(Stored items)

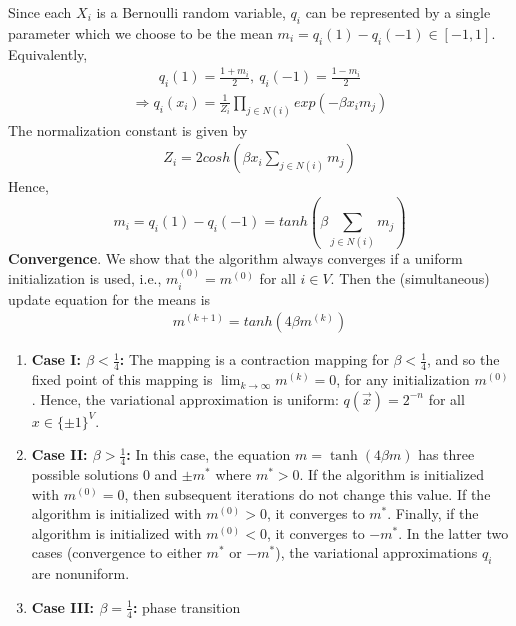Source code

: \documentclass[11pt,a4paper]{article}
\begin{document}
Since each $X_i$ is a Bernoulli random variable, $q_i$ can be represented by a single parameter which we choose to be the mean $m_i = q_i(1) - q_i(-1) \in [-1, 1]$. Equivalently,
\begin{equation}
    \begin{aligned}
        q_i(1)=\frac{1+m_i}{2},\ q_i(-1)=\frac{1-m_i}{2}
    \end{aligned}
    \nonumber
\end{equation}
\begin{equation}
    \begin{aligned}
        \Rightarrow q_i(x_i)=\frac{1}{Z_i}\prod_{j\in N(i)}exp\left(-\beta x_i m_j\right)
    \end{aligned}
    \nonumber
\end{equation}
The normalization constant is given by
\begin{equation}
    \begin{aligned}
        Z_i=2{cosh}\left(\beta x_i\sum_{j\in N(i)}m_j\right)
    \end{aligned}
    \nonumber
\end{equation}
Hence, $$m_i=q_i(1)-q_i(-1)={tanh}\left(\beta\sum_{j\in N(i)}m_j\right)$$
\textbf{Convergence}. We show that the algorithm always converges if a uniform initialization is used, i.e., $m_i^{(0)} = m^{(0)}$ for all $i \in V$. Then the (simultaneous) update equation for the means is
\begin{equation}
    \begin{aligned}
        m^{(k+1)}={tanh}\left(4\beta m^{(k)}\right)
    \end{aligned}
    \nonumber
\end{equation}
\begin{enumerate}[(1)]
    \item \textbf{Case I: $\beta < \frac{1}{4}$:} The mapping is a contraction mapping for $\beta<\frac{1}{4}$, and so the fixed point of this mapping is $\lim_{k \rightarrow \infty} m^{(k)} = 0$, for any initialization $m^{(0)}$. Hence, the variational approximation is uniform: $q(\vec{x}) = 2^{-n}$ for all $x \in \{\pm 1\}^V$.
    \item \textbf{Case II: $\beta > \frac{1}{4}$:} In this case, the equation $m=\tanh (4 \beta m)$ has three possible solutions 0 and $\pm m^*$ where $m^*>0$. If the algorithm is initialized with $m^{(0)}=0$, then subsequent iterations do not change this value. If the algorithm is initialized with $m^{(0)}>0$, it converges to $m^*$. Finally, if the algorithm is initialized with $m^{(0)}<0$, it converges to $-m^*$. In the latter two cases (convergence to either $m^*$ or $-m^*$), the variational approximations $q_i$ are nonuniform.
    \item \textbf{Case III: $\beta = \frac{1}{4}$:} phase transition
\end{enumerate}
\end{document}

**Problem to work on**
Omit every picture while transcribing the records above exactly.

**Response box**
Source code

: \documentclass[11pt,a4paper]{article}
\begin{document}
Since each $X_i$ is a Bernoulli random variable, $q_i$ can be represented by a single parameter which we choose to be the mean $m_i = q_i(1) - q_i(-1) \in [-1, 1]$. Equivalently,
\begin{equation}
    \begin{aligned}
        q_i(1)=\frac{1+m_i}{2},\ q_i(-1)=\frac{1-m_i}{2}
    \end{aligned}
    \nonumber
\end{equation}
\begin{equation}
    \begin{aligned}
        \Rightarrow q_i(x_i)=\frac{1}{Z_i}\prod_{j\in N(i)}exp\left(-\beta x_i m_j\right)
    \end{aligned}
    \nonumber
\end{equation}
The normalization constant is given by
\begin{equation}
    \begin{aligned}
        Z_i=2{cosh}\left(\beta x_i\sum_{j\in N(i)}m_j\right)
    \end{aligned}
    \nonumber
\end{equation}
Hence, $$m_i=q_i(1)-q_i(-1)={tanh}\left(\beta\sum_{j\in N(i)}m_j\right)$$
\textbf{Convergence}. We show that the algorithm always converges if a uniform initialization is used, i.e., $m_i^{(0)} = m^{(0)}$ for all $i \in V$. Then the (simultaneous) update equation for the means is
\begin{equation}
    \begin{aligned}
        m^{(k+1)}={tanh}\left(4\beta m^{(k)}\right)
    \end{aligned}
    \nonumber
\end{equation}
\begin{enumerate}[(1)]
    \item \textbf{Case I: $\beta < \frac{1}{4}$:} The mapping is a contraction mapping for $\beta<\frac{1}{4}$, and so the fixed point of this mapping is $\lim_{k \rightarrow \infty} m^{(k)} = 0$, for any initialization $m^{(0)}$. Hence, the variational approximation is uniform: $q(\vec{x}) = 2^{-n}$ for all $x \in \{\pm 1\}^V$.
    \item \textbf{Case II: $\beta > \frac{1}{4}$:} In this case, the equation $m=\tanh (4 \beta m)$ has three possible solutions 0 and $\pm m^*$ where $m^*>0$. If the algorithm is initialized with $m^{(0)}=0$, then subsequent iterations do not change this value. If the algorithm is initialized with $m^{(0)}>0$, it converges to $m^*$. Finally, if the algorithm is initialized with $m^{(0)}<0$, it converges to $-m^*$. In the latter two cases (convergence to either $m^*$ or $-m^*$), the variational approximations $q_i$ are nonuniform.
    \item \textbf{Case III: $\beta = \frac{1}{4}$:} phase transition
\end{enumerate}
\end{document}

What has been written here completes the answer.